● Work item: Filter the data below, keeping only lines that contain "Exit".

● Task material:
===============

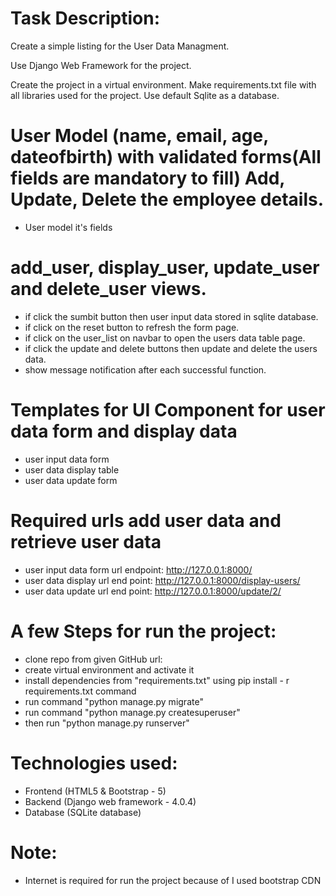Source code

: # Task Description:
Create a simple listing for the User Data Managment. 

Use Django Web Framework for the project. 

Create the project in a virtual environment. Make requirements.txt file with all libraries used for the project. Use default Sqlite as a database.

# User Model (name, email, age, dateofbirth) with validated forms(All fields are mandatory to fill) Add, Update, Delete the employee details.
- User model it's fields
  

# add_user, display_user, update_user and delete_user views.
- if click the sumbit button then user input data stored in sqlite database.
- if click on the reset button to refresh the form page.
- if click on the user_list on navbar to open the users data table page.
- if click the update and delete buttons then update and delete the users data.
- show message notification after each successful function.

# Templates for UI Component for user data form and display data
- user input data form
- user data display table
- user data update form

# Required urls add user data and retrieve user data
- user input data form url endpoint: http://127.0.0.1:8000/
- user data display url end point: http://127.0.0.1:8000/display-users/
- user data update url end point: http://127.0.0.1:8000/update/2/

# A few Steps for run the project:
- clone repo from given GitHub url: 
- create virtual environment and activate it
- install dependencies from "requirements.txt" using pip install - r requirements.txt command
- run command "python manage.py migrate"
- run command "python manage.py createsuperuser"
- then run "python manage.py runserver"

# Technologies used:
- Frontend (HTML5 & Bootstrap - 5)
- Backend (Django web framework - 4.0.4)
- Database (SQLite database)

# Note: 
- Internet is required for run the project because of I used bootstrap CDN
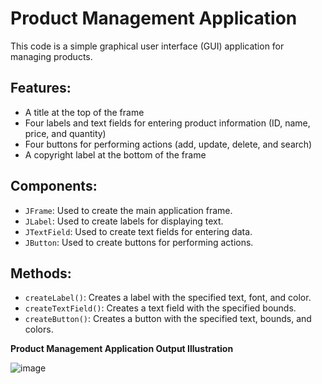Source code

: <html>
  <body>
    <h1>Product Management Application</h1>
    <p>This code is a simple graphical user interface (GUI) application for managing products.</p>
    <h2>Features:</h2>
    <ul>
      <li>A title at the top of the frame</li>
      <li>Four labels and text fields for entering product information (ID, name, price, and quantity)</li>
      <li>Four buttons for performing actions (add, update, delete, and search)</li>
      <li>A copyright label at the bottom of the frame</li>
    </ul>
    <h2>Components:</h2>
    <ul>
      <li><code>JFrame</code>: Used to create the main application frame.</li>
      <li><code>JLabel</code>: Used to create labels for displaying text.</li>
      <li><code>JTextField</code>: Used to create text fields for entering data.</li>
      <li><code>JButton</code>: Used to create buttons for performing actions.</li>
    </ul>
    <h2>Methods:</h2>
    <ul>
      <li><code>createLabel()</code>: Creates a label with the specified text, font, and color.</li>
      <li><code>createTextField()</code>: Creates a text field with the specified bounds.</li>
      <li><code>createButton()</code>: Creates a button with the specified text, bounds, and colors.</li>
    </ul>
  </body>
</html>
  
<b> Product Management Application Output Illustration</b>

![image](https://github.com/yusuftechx/ProductMGProject/assets/56741289/2bb611ea-08e5-46c7-aaf7-74b9f22a517f)

          

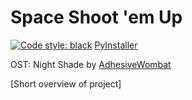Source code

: # Space Shoot 'em Up

[![Code style: black](https://img.shields.io/badge/code%20style-black-000000.svg)](https://github.com/psf/black)
[PyInstaller](https://www.pyinstaller.org/)

OST: Night Shade by [AdhesiveWombat](https://www.youtube.com/c/AdhesiveWombat)

[Short overview of project]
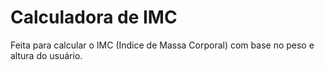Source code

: # Calculadora de IMC

Feita para calcular o IMC (Indice de Massa Corporal) com base no peso e altura do usuário.
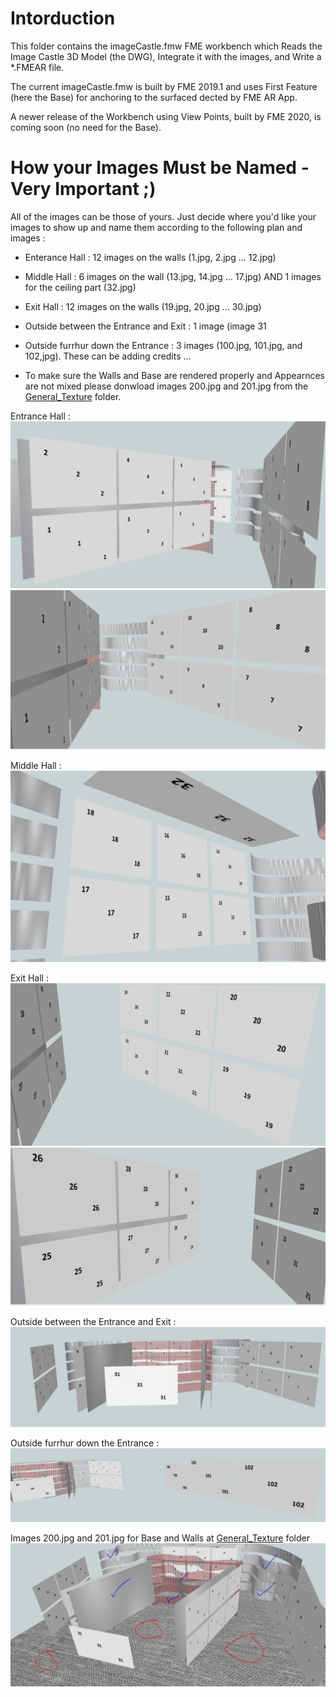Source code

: # Intorduction

This folder contains the imageCastle.fmw FME workbench which Reads the Image Castle 3D Model (the DWG), Integrate it with the images, and Write a *.FMEAR file.

The current imageCastle.fmw is built by FME 2019.1 and uses First Feature (here the Base) for anchoring to the surfaced dected by FME AR App.

A newer release of the Workbench using View Points, built by FME 2020, is coming soon (no need for the Base).

# How your Images Must be Named - Very Important ;)

All of the images can be those of yours. Just decide where you'd like your images to show up and name them according to the following plan and images :

* Enterance Hall : 12 images on the walls (1.jpg, 2.jpg ... 12.jpg)
* Middle Hall : 6 images on the wall (13.jpg, 14.jpg ... 17.jpg) AND 1 images for the ceiling part (32.jpg)
* Exit Hall : 12 images on the walls (19.jpg, 20.jpg ... 30.jpg)
* Outside between the Entrance and Exit : 1 image (image 31
* Outside furrhur down the Entrance : 3 images (100.jpg, 101.jpg, and 102,jpg). These can be adding credits ...

* To make sure the Walls and Base are rendered properly and Appearnces are not mixed please donwload images 200.jpg and 201.jpg from the [General_Texture](https://github.com/AlborzZamyadi/FME_AR_ImageCastle/tree/master/Images/General_Texture) folder.

Entrance Hall :
![](https://github.com/AlborzZamyadi/FME_AR_ImageCastle/blob/master/DOC/8.jpg)
![](https://github.com/AlborzZamyadi/FME_AR_ImageCastle/blob/master/DOC/9.jpg)

Middle Hall :
![](https://github.com/AlborzZamyadi/FME_AR_ImageCastle/blob/master/DOC/10.jpg)

Exit Hall :
![](https://github.com/AlborzZamyadi/FME_AR_ImageCastle/blob/master/DOC/11.jpg)
![](https://github.com/AlborzZamyadi/FME_AR_ImageCastle/blob/master/DOC/12.jpg)

Outside between the Entrance and Exit :
![](https://github.com/AlborzZamyadi/FME_AR_ImageCastle/blob/master/DOC/13.jpg)

Outside furrhur down the Entrance :
![](https://github.com/AlborzZamyadi/FME_AR_ImageCastle/blob/master/DOC/14.jpg)

Images 200.jpg and 201.jpg for Base and Walls at [General_Texture](https://github.com/AlborzZamyadi/FME_AR_ImageCastle/tree/master/Images/General_Texture) folder 
![](https://github.com/AlborzZamyadi/FME_AR_ImageCastle/blob/master/DOC/15.jpg)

===============

● Reply to the task:
* Exit Hall : 12 images on the walls (19.jpg, 20.jpg ... 30.jpg)
* Outside between the Entrance and Exit : 1 image (image 31
Exit Hall :
Outside between the Entrance and Exit :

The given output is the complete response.